Nel 1999 il pop penetra nel corpo di Cristina Martinez. Esattamente come avreste voluto fare voi: fin dentro le viscere. Ma non è esattamente una penetrazione fallica. Il pop, venato di soul music, ha le sembianze femminili. Quelle di Debbie Harry ad esempio. Ma pure quelle di Kate Pierson, di Siouxsie Sioux, di Shirley Manson, di Nina Persson. Il tentativo di farsi possedere da Tina Turner, già tentato sull’album omonimo e qui sbattuto sfacciatamente in apertura sul numero soul della title track, rimane un fallimento. Come tutto il disco che la contiene del resto. Whiteout è spazzatura musicale che vorrebbe essere moderna ed ammiccante ed è invece del tutto asettica e priva di qualsiasi erotismo, sin dalla copertina degna delle pagine di intimo del Postal Market con cui la mia generazione imparò a masturbarsi e che è in esatta antitesi con la vulva pelosa mostrata sull’album di debutto.
L’imbastardimento elettronico che ha preso il sopravvento sul devastante rumore degli esordi non arricchisce la formula del gruppo ma ne avvilisce l’urgenza animale, malgrado Jon Spencer si diverta a fare lo scimmione del blues-punk (come su Jaguar) o il pappone del ghetto (come su Itchy & Scratchy). Meglio la banalità beat di Trouble che la presunzione ridicola che i vecchi fan accettino di vedere uno dei gruppi più sexy del rock ‘n’ roll dei ’90 diventare una ridicola caricatura dei Cardigans o dei Garbage. Cristina con le mutandine fresche di bucato è la cosa meno rock and roll degli ultimi dieci anni.
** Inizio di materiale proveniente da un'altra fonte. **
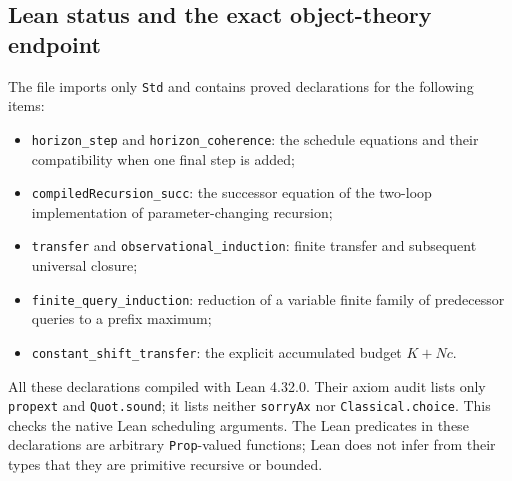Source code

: \subsection{Lean status and the exact object-theory endpoint}
\label{subsec:backward-lean-status}

The file  imports only \texttt{Std} and
contains proved declarations for the following items:
\begin{itemize}
\item \texttt{horizon\_step} and \texttt{horizon\_coherence}: the schedule
  equations and their compatibility when one final step is added;
\item \texttt{compiledRecursion\_succ}: the successor equation of the
  two-loop implementation of parameter-changing recursion;
\item \texttt{transfer} and \texttt{observational\_induction}: finite
  transfer and subsequent universal closure;
\item \texttt{finite\_query\_induction}: reduction of a variable finite
  family of predecessor queries to a prefix maximum;
\item \texttt{constant\_shift\_transfer}: the explicit accumulated budget
  $K+Nc$.
\end{itemize}
All these declarations compiled with Lean 4.32.0.  Their axiom audit lists
only \texttt{propext} and \texttt{Quot.sound}; it lists neither
\texttt{sorryAx} nor \texttt{Classical.choice}.  This checks the native
Lean scheduling arguments.  The Lean predicates in these declarations
are arbitrary \texttt{Prop}-valued functions; Lean does not infer from
their types that they are primitive recursive or bounded.

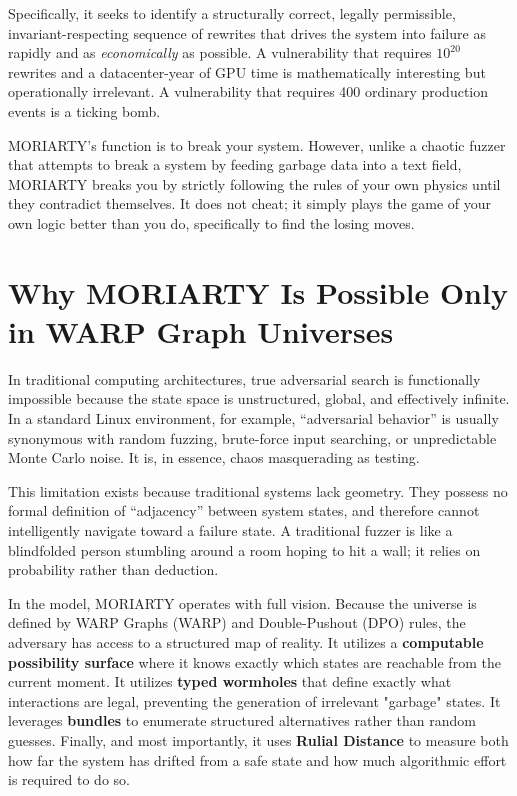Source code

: Specifically, it seeks to identify a structurally correct, legally permissible, invariant-respecting sequence of rewrites that drives the system into failure as rapidly and as \emph{economically} as possible. A vulnerability that requires $10^{20}$ rewrites and a datacenter-year of GPU time is mathematically interesting but operationally irrelevant. A vulnerability that requires 400 ordinary production events is a ticking bomb.

MORIARTY’s function is to break your system. However, unlike a chaotic fuzzer that attempts to break a system by feeding garbage data into a text field, MORIARTY breaks you by strictly following the rules of your own physics until they contradict themselves. It does not cheat; it simply plays the game of your own logic better than you do, specifically to find the losing moves.

\section{Why MORIARTY Is Possible Only in WARP Graph Universes}

In traditional computing architectures, true adversarial search is functionally impossible because the state space is unstructured, global, and effectively infinite. In a standard Linux environment, for example, ``adversarial behavior'' is usually synonymous with random fuzzing, brute-force input searching, or unpredictable Monte Carlo noise. It is, in essence, chaos masquerading as testing.

This limitation exists because traditional systems lack geometry. They possess no formal definition of ``adjacency'' between system states, and therefore cannot intelligently navigate toward a failure state. A traditional fuzzer is like a blindfolded person stumbling around a room hoping to hit a wall; it relies on probability rather than deduction.

In the \COMPUTER{} model, MORIARTY operates with full vision. Because the universe is defined by WARP Graphs (WARP) and Double-Pushout (DPO) rules, the adversary has access to a structured map of reality. It utilizes a \textbf{computable possibility surface} where it knows exactly which states are reachable from the current moment. It utilizes \textbf{typed wormholes} that define exactly what interactions are legal, preventing the generation of irrelevant "garbage" states. It leverages \textbf{bundles} to enumerate structured alternatives rather than random guesses. Finally, and most importantly, it uses \textbf{Rulial Distance} to measure both how far the system has drifted from a safe state and how much algorithmic effort is required to do so.

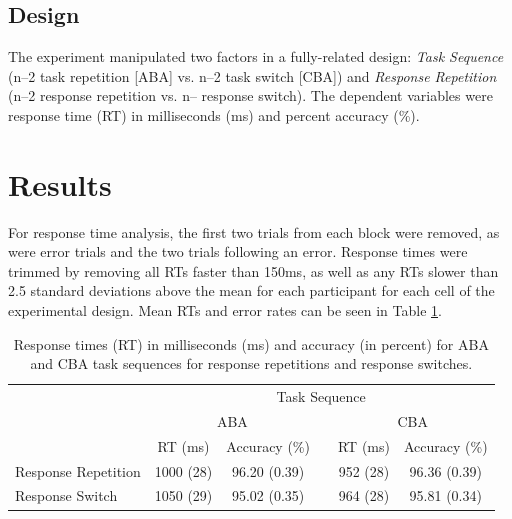 \documentclass[a4paper, doc, natbib]{apa6}
\begin{document}
\subsection{Design}
The experiment manipulated two factors in a fully-related design: \emph{Task Sequence} (n--2 task repetition [ABA] vs. n--2 task switch [CBA]) and \emph{Response Repetition} (n--2 response repetition vs. n-- response switch). The dependent variables were response time (RT) in milliseconds (ms) and percent accuracy (\%).


\section{Results}
For response time analysis, the first two trials from each block were removed, as were error trials and the two trials following an error. Response times were trimmed by removing all RTs faster than 150ms, as well as any RTs slower than 2.5 standard deviations above the mean for each participant for each cell of the experimental design. Mean RTs and error rates can be seen in Table \ref{tab:behaviouralData}.

\begin{table}[htbp]
\centering
\caption{Response times (RT) in milliseconds (ms) and accuracy (in percent) for ABA and CBA task sequences for response repetitions and response switches.}
\label{my-label}
\begin{tabular}{lccccc}
\hline
                    & \multicolumn{5}{c}{Task Sequence}                       \\ \cline{2-6} 
                    & \multicolumn{2}{c}{ABA}   &  & \multicolumn{2}{c}{CBA}  \\ \cline{2-3} \cline{5-6} 
                    & RT (ms)   & Accuracy (\%) &  & RT (ms)  & Accuracy (\%) \\ \hline
Response Repetition & 1000 (28) & 96.20 (0.39)  &  & 952 (28) & 96.36 (0.39) \\
Response Switch     & 1050 (29) & 95.02 (0.35)  &  & 964 (28) & 95.81 (0.34) \\ \hline
\end{tabular}
\label{tab:behaviouralData}
\end{table}
\end{document}
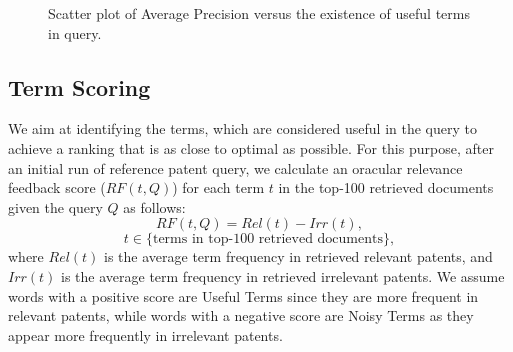 \begin{figure}[t!]
\begin{centering}
 \hspace*{1.5cm} 
\par\end{centering}

\protect\caption{Scatter plot of Average Precision versus the existence of useful terms in query.}
\label{fig:overlap-p}
\end{figure}
\subsection{Term Scoring}
\label{OracularTermSelection}
We aim at identifying the terms, which are considered useful in the query to achieve a ranking that is as close to optimal as possible. For this purpose, 
after an initial run of reference patent query, we
calculate an oracular relevance feedback score ($RF(t,Q)$) for each term $t$ in the top-100
retrieved documents given the query $Q$ as follows:
\begin{equation}
RF(t,Q)=Rel(t)-Irr(t), 
 \label{eq:score}
\end{equation}
\begin{displaymath}t\in \lbrace \mbox{terms in top-100 retrieved documents}\rbrace,\end{displaymath}
where $ \mathit{Rel(t)} $ is the average term frequency in retrieved relevant patents, and $ \mathit{Irr(t)} $ is the average term frequency in retrieved irrelevant patents. We assume words with a positive score are Useful Terms since they are more frequent in relevant patents, while words with a negative score are Noisy Terms as they appear more frequently in irrelevant patents. 

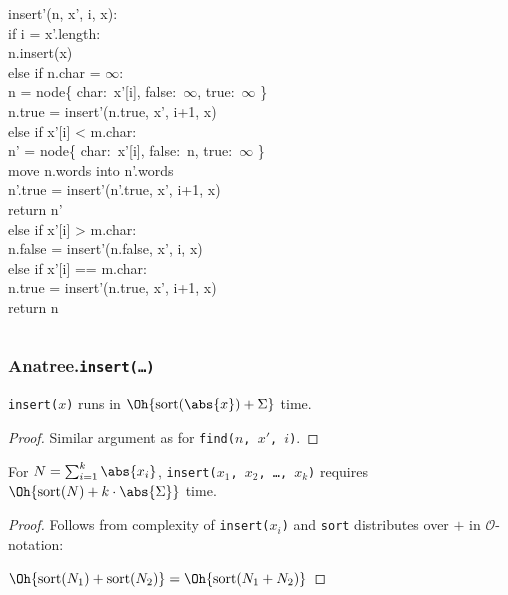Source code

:\documentclass[english, aspectratio=169]{beamer}
\newcommand{\sort}[1]{\text{sort}(#1)}
\begin{document}
\begin{frame}
\begin{columns}
\begin{column}{0.52\textwidth}
      insert'(n, x', i, x):\\
       {{
        \quad if i = x'.length:\\
        \qquad n.insert(x)\\
      }}
       {{
        \quad else if n.char = $\infty$:\\
        \qquad n = node\{ char:\ x'[i], false:\ $\infty$, true:\ $\infty$ \}\\
        \qquad n.true = insert'(n.true, x', i+1, x)\\
      }}
       {{
        \quad else if x'[i] < m.char:\\
        \qquad n' = node\{ char:\ x'[i], false:\ n, true:\ $\infty$ \}\\
        \qquad move n.words into n'.words\\
        \qquad n'.true = insert'(n'.true, x', i+1, x)\\
        \qquad return n'\\
      }}
       {{
      \quad else if x'[i] > m.char:\\
      \qquad n.false = insert'(n.false, x', i, x)\\
      }}
       {{
        \quad else if x'[i] == m.char:\\
        \qquad n.true = insert'(n.true, x', i+1, x)\\
      }}
       {{
        \quad return n\\
      }}
    \end{column}
  \end{columns}
\end{frame}

\begin{frame}
  \frametitle{Anatree.\texttt{insert(\dots)}}

  \begin{theorem}
    \texttt{insert($x$)} runs in $\Oh{\sort{\abs{x}} + \Sigma}$ time.
  \end{theorem}
  \begin{proof}
    Similar argument as for \texttt{find($n$, $x'$, $i$)}.
  \end{proof}

  \pause

  \begin{corollary}
    For $N = \sum_{i = 1}^k \abs{x_i}$, \texttt{insert($x_1$, $x_2$, \dots, $x_k$)} requires
    $\Oh{\sort{N} + k \cdot \abs{\Sigma}}$ time.
  \end{corollary}
  \begin{proof}
    Follows from complexity of \texttt{insert($x_i$)} and \texttt{sort} distributes over $+$ in
    $\mathcal{O}$-notation:

    \qquad $\Oh{\sort{N_1} + \sort{N_2}} = \Oh{\sort{N_1 + N_2}}$
  \end{proof}
\end{frame}
\end{document}
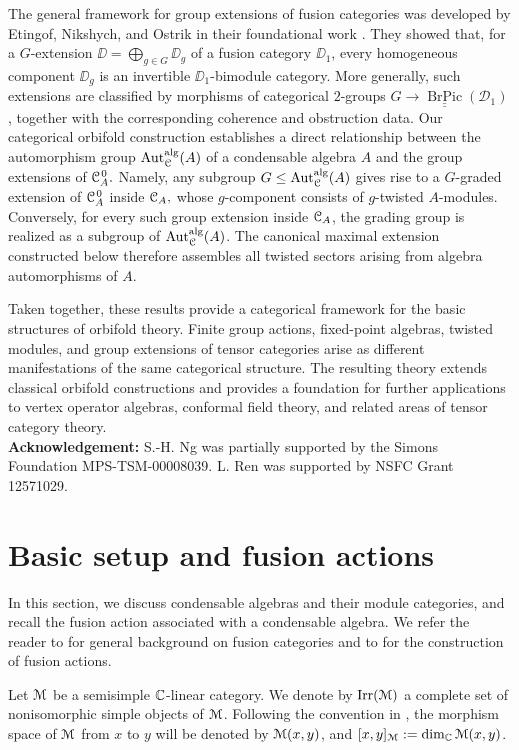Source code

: \documentclass{amsart}
\begin{document}
The general framework for group extensions of fusion categories was developed by Etingof, Nikshych, and Ostrik in their foundational work \cite{ENO2010}.
They showed that, for a $G$-extension $\DD=\bigoplus_{g\in G}\DD_g$ of a fusion category $\DD_1$, every homogeneous component $\DD_g$ is an invertible $\DD_1$-bimodule category. More generally, such extensions are classified  by morphisms of categorical $2$-groups $G\to\underline{\underline{\operatorname{BrPic}}}(\mathcal D_1)$, together with the corresponding coherence and obstruction data. Our categorical orbifold construction establishes a direct relationship
between the automorphism group ${\operatorname{Aut}_{\EuScript{C}}^{\operatorname{alg}}}(A)$ of a condensable algebra $A$ 
and the group extensions of ${{\EuScript{C}}_A^{\hspace{1pt}0}}.$ Namely,  any subgroup $G\leq{\operatorname{Aut}_{\EuScript{C}}^{\operatorname{alg}}}(A)$ gives rise to a $G$-graded extension of ${{\EuScript{C}}_A^{\hspace{1pt}0}}$ inside ${{\EuScript{C}}_A},$
whose $g$-component consists of $g$-twisted $A$-modules. Conversely, for 
every such  group extension inside ${{\EuScript{C}}_A}$, the grading group is realized as a subgroup of ${\operatorname{Aut}_{\EuScript{C}}^{\operatorname{alg}}}(A)$. The canonical maximal extension constructed below therefore assembles all twisted sectors arising from algebra automorphisms of $A$.

Taken together, these results provide a categorical framework for the basic structures of orbifold theory. Finite group actions, fixed-point algebras, twisted modules, and group extensions of tensor categories arise as different manifestations of the same categorical structure. The resulting theory extends classical orbifold constructions and provides a foundation for further applications to vertex operator algebras, conformal field theory, and related areas of tensor category theory.\\

{\bf Acknowledgement:}  S.-H. Ng was partially supported by the Simons Foundation MPS-TSM-00008039. L. Ren was supported by NSFC Grant 12571029.



\section{Basic setup and fusion actions}

In this section, we discuss condensable algebras and their
module categories, and recall the fusion action associated with a
condensable algebra. We refer the reader to \cite{EGNO} for general
background on fusion categories and to \cite{DNRX2025} for the construction
of fusion actions.

Let $\EuScript{M}$ be a semisimple $\mathbb{C}$-linear category. We denote by $\operatorname{Irr}(\EuScript{M})$ a
complete set of nonisomorphic simple objects of $\EuScript{M}$. Following the
convention in \cite{MacLane}, the morphism space of $\EuScript{M}$ from $x$ to $y$
will be denoted by $\EuScript{M}(x,y)$, and $[x,y]_{\EuScript{M}}:=\dim_{\mathbb{C}} \EuScript{M}(x,y)$.
\end{document}

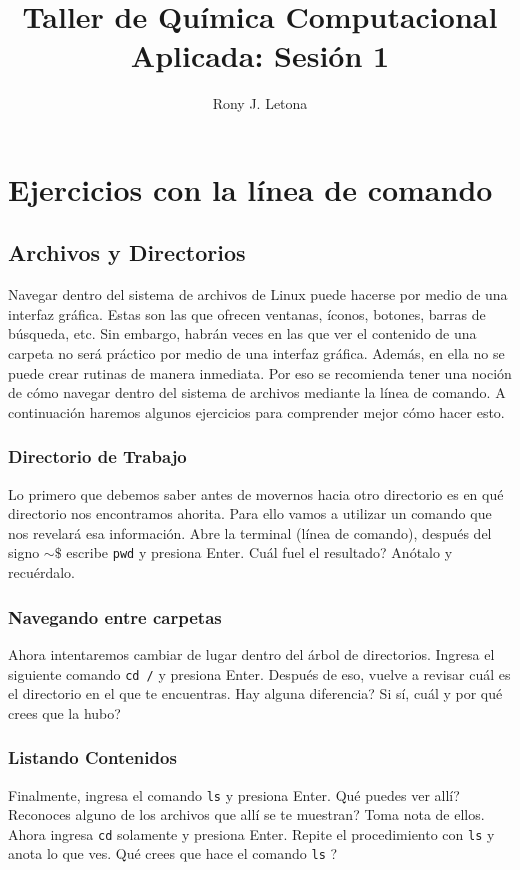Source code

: \documentclass[10pt,letterpaper]{article}
\author{Rony J. Letona}
\title{Taller de Qu\'imica Computacional Aplicada: Sesi\'on 1}
\newcommand{\inlinecode}[1]{
\colorbox{light-gray}{\texttt{#1}}
}
\begin{document}
\maketitle

\section{Ejercicios con la l\'inea de comando}

\subsection{Archivos y Directorios}
Navegar dentro del sistema de archivos de Linux puede hacerse por medio de una interfaz gr\'afica. Estas son las que ofrecen ventanas, \'iconos, botones, barras de b\'usqueda, etc. Sin embargo, habr\'an veces en las que ver el contenido de una carpeta no ser\'a pr\'actico por medio de una interfaz gr\'afica. Adem\'as, en ella no se puede crear rutinas de manera inmediata. Por eso se recomienda tener una noci\'on de c\'omo navegar dentro del sistema de archivos mediante la l\'inea de comando. A continuaci\'on haremos algunos ejercicios para comprender mejor c\'omo hacer esto.

\subsubsection{Directorio de Trabajo}
Lo primero que debemos saber antes de movernos hacia otro directorio es en qu\'e directorio nos encontramos ahorita. Para ello vamos a utilizar un comando que nos revelar\'a esa informaci\'on. Abre la terminal (l\'inea de comando), despu\'es del signo \inlinecode{$\sim\$ $} escribe \inlinecode{pwd} y presiona Enter. Cu\'al fuel el resultado? An\'otalo y recu\'erdalo.

\subsubsection{Navegando entre carpetas}
Ahora intentaremos cambiar de lugar dentro del \'arbol de directorios. Ingresa el siguiente comando \inlinecode{cd /} y presiona Enter. Despu\'es de eso, vuelve a revisar cu\'al es el directorio en el que te encuentras. Hay alguna diferencia? Si s\'i, cu\'al y por qu\'e crees que la hubo?

\subsubsection{Listando Contenidos}
Finalmente, ingresa el comando \inlinecode{ls} y presiona Enter. Qu\'e puedes ver all\'i? Reconoces alguno de los archivos que all\'i se te muestran? Toma nota de ellos. Ahora ingresa \inlinecode{cd} solamente y presiona Enter. Repite el procedimiento con \inlinecode{ls} y anota lo que ves. Qu\'e crees que hace el comando \inlinecode{ls}?
\end{document}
Ditelo a Richard Kern, ditelo alla City Slang, ditelo a Jon Spencer.

 

Col passare degli anni Jon Spencer ha imparato a scrivere dentro i margini, nonostante l’aria sbruffona da belloccio votato alla causa del blues.

Cosicchè malgrado testi, video e copertine di Plastic Fang giochino a Subbuteo con l’immaginario crampsiano di lupi mannari, vampiri, mummie, uomini-insetto e mostri da laguna, il suono cremoso dell’album ha più a che spartire con tutto il blues/rock che dall’uccello di Sticky Fingers è colato giù fin nei pantaloni a zampa dei Black Crowes che con il rockabilly scheletrico di Lux e compagni. Fraseggi essenziali di tutto lo scibile blues che Judah e Jon hanno imparato a farfugliare negli anni. Manca la destrutturazione rumorista di cui la Blues Explosion si era mostrata grande artigiana e mancano le pose eleganti fino al disgusto che avevano reso ammiccante i loro dischi più venduti.

Per questo Plastic Fang non entrerà nella storia e lo si farà scendere dallo scaffale di tanto in tanto senza ricordarne una sola canzone.  

 

                                                                                 

Orribile, come sempre, diventare dei professionisti.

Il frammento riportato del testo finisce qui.